Objectron conversion to WebDataset Format

import re
import os
import os.path
import json

assert os.path.exists("objectron-files.txt")
# create with:
# !gsutil ls -r gs://objectron > objectron-files.txt

Parameters

shard_size = 3 # samples
bucket = "tmbdev-objectron"
only_with_anno = False  # only keep samples with annotation
max_shards = 5 # for testing; for production, set to 99999

Creating the File Lists

Read the complete file list and find the video files.

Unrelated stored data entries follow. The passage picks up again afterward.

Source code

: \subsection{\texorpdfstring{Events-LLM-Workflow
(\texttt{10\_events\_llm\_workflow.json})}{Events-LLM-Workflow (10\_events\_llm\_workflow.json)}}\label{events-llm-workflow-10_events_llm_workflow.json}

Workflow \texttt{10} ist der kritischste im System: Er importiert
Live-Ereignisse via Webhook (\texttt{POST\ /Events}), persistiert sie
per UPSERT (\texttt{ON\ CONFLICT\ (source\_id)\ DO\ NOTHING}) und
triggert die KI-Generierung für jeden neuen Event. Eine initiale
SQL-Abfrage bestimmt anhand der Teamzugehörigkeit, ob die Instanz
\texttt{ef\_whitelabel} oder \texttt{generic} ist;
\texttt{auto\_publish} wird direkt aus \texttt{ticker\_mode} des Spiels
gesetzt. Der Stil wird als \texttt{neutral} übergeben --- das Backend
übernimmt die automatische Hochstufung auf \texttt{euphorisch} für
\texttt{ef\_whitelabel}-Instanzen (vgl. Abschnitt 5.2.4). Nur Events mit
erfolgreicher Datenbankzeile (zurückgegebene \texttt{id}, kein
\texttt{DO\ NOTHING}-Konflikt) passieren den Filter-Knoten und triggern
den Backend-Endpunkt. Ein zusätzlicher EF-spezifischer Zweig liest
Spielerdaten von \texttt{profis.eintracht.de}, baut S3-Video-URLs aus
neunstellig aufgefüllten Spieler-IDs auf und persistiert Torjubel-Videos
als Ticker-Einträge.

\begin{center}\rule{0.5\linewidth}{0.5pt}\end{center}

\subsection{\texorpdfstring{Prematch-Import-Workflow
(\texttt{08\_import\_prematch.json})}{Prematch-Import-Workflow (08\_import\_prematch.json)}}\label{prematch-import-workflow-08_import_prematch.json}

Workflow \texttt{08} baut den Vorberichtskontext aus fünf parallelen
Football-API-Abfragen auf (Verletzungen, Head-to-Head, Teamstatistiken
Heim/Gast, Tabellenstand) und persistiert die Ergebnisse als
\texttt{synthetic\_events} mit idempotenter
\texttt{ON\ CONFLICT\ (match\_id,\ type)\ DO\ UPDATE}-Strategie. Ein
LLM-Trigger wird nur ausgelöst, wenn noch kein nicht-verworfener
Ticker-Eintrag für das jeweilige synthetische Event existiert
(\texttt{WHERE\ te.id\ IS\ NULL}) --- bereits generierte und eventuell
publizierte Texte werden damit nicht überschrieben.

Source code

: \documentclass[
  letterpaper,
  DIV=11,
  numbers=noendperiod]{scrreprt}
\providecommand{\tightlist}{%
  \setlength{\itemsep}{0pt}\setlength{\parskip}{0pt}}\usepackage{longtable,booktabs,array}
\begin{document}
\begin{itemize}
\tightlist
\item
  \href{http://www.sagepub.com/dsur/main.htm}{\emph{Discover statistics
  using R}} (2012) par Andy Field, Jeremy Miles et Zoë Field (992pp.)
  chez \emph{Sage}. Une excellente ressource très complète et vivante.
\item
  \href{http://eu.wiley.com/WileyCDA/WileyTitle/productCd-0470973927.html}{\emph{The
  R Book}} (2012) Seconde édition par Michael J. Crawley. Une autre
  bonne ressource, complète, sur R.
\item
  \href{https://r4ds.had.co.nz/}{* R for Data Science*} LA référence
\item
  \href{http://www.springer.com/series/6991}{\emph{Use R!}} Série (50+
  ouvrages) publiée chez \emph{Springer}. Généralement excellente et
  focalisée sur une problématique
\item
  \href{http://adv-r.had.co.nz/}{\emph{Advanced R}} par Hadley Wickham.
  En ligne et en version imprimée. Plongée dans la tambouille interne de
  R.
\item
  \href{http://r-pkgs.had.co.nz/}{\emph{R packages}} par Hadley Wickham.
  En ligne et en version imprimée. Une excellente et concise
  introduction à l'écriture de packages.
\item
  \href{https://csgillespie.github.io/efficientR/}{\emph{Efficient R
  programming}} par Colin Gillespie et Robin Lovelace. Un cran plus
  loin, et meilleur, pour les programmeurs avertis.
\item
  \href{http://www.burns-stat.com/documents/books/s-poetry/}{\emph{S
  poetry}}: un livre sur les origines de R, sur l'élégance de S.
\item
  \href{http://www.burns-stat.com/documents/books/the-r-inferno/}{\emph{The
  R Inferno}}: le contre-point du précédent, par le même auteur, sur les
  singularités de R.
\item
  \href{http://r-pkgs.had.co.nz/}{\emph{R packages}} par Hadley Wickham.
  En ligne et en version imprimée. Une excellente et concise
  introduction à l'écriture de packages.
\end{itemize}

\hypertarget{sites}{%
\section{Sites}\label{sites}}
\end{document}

files = set(x.strip() for x in open("objectron-files.txt").readlines())
movs = set(x for x in files if "video.MOV" in x)
len(files), len(movs)

(210448, 20088)

Assemble a list of samples, each sample comprising the video file, its corresponding geometry, and the annotation.

def cleanpath(s):
    return re.sub("gs://objectron/videos/", "", s).lower()

samples = []
for mov in movs:
    base = re.sub("/video.MOV", "", mov)
    geo = base + "/geometry.pbdata"
    anno = re.sub("/videos/", "/annotations/", base) + ".pbdata"
    sample = [f"""{cleanpath(mov)} pipe:gsutil cat {mov}"""]
    sample += [f"""{cleanpath(geo)} pipe:gsutil cat {geo}"""]
    if anno in files and not only_with_anno:
        # fix up the path to be in the same directory
        sample += [f"""{cleanpath(base+"/anno.pbdata")} pipe:gsutil cat {anno}"""]
    samples.append(sample)
print(samples[0])
len(samples)

['bottle/batch-27/43/video.mov pipe:gsutil cat gs://objectron/videos/bottle/batch-27/43/video.MOV', 'bottle/batch-27/43/geometry.pbdata pipe:gsutil cat gs://objectron/videos/bottle/batch-27/43/geometry.pbdata', 'bottle/batch-27/43/anno.pbdata pipe:gsutil cat gs://objectron/annotations/bottle/batch-27/43.pbdata']





20088

Split up the complete list of samples into shards of size shard_size.

shards = []
for i in range(0, len(samples), shard_size):
    shards.append(samples[i:i+shard_size])
shards = [[x for l in shard for x in l] for shard in shards]
shards = shards[:max_shards]
print(shards[0][:10])
print(len(shards))

['bottle/batch-27/43/video.mov pipe:gsutil cat gs://objectron/videos/bottle/batch-27/43/video.MOV', 'bottle/batch-27/43/geometry.pbdata pipe:gsutil cat gs://objectron/videos/bottle/batch-27/43/geometry.pbdata', 'bottle/batch-27/43/anno.pbdata pipe:gsutil cat gs://objectron/annotations/bottle/batch-27/43.pbdata', 'laptop/batch-3/16/video.mov pipe:gsutil cat gs://objectron/videos/laptop/batch-3/16/video.MOV', 'laptop/batch-3/16/geometry.pbdata pipe:gsutil cat gs://objectron/videos/laptop/batch-3/16/geometry.pbdata', 'laptop/batch-3/16/anno.pbdata pipe:gsutil cat gs://objectron/annotations/laptop/batch-3/16.pbdata', 'shoe/batch-34/7/video.mov pipe:gsutil cat gs://objectron/videos/shoe/batch-34/7/video.MOV', 'shoe/batch-34/7/geometry.pbdata pipe:gsutil cat gs://objectron/videos/shoe/batch-34/7/geometry.pbdata', 'shoe/batch-34/7/anno.pbdata pipe:gsutil cat gs://objectron/annotations/shoe/batch-34/7.pbdata']
5

os.system("gsutil rm ")
for i, f in enumerate(shards):
    print(i, end=" ", flush=True)
    with os.popen(f"gsutil cp - gs://{bucket}/objectron-{i:04d}.txt", "w") as stream:
        stream.write("\n".join(f) + "\n")

0 1 2 3 4

Creating the Shards

First, a simple function that takes a ".txt" file and creates the corresponding shard.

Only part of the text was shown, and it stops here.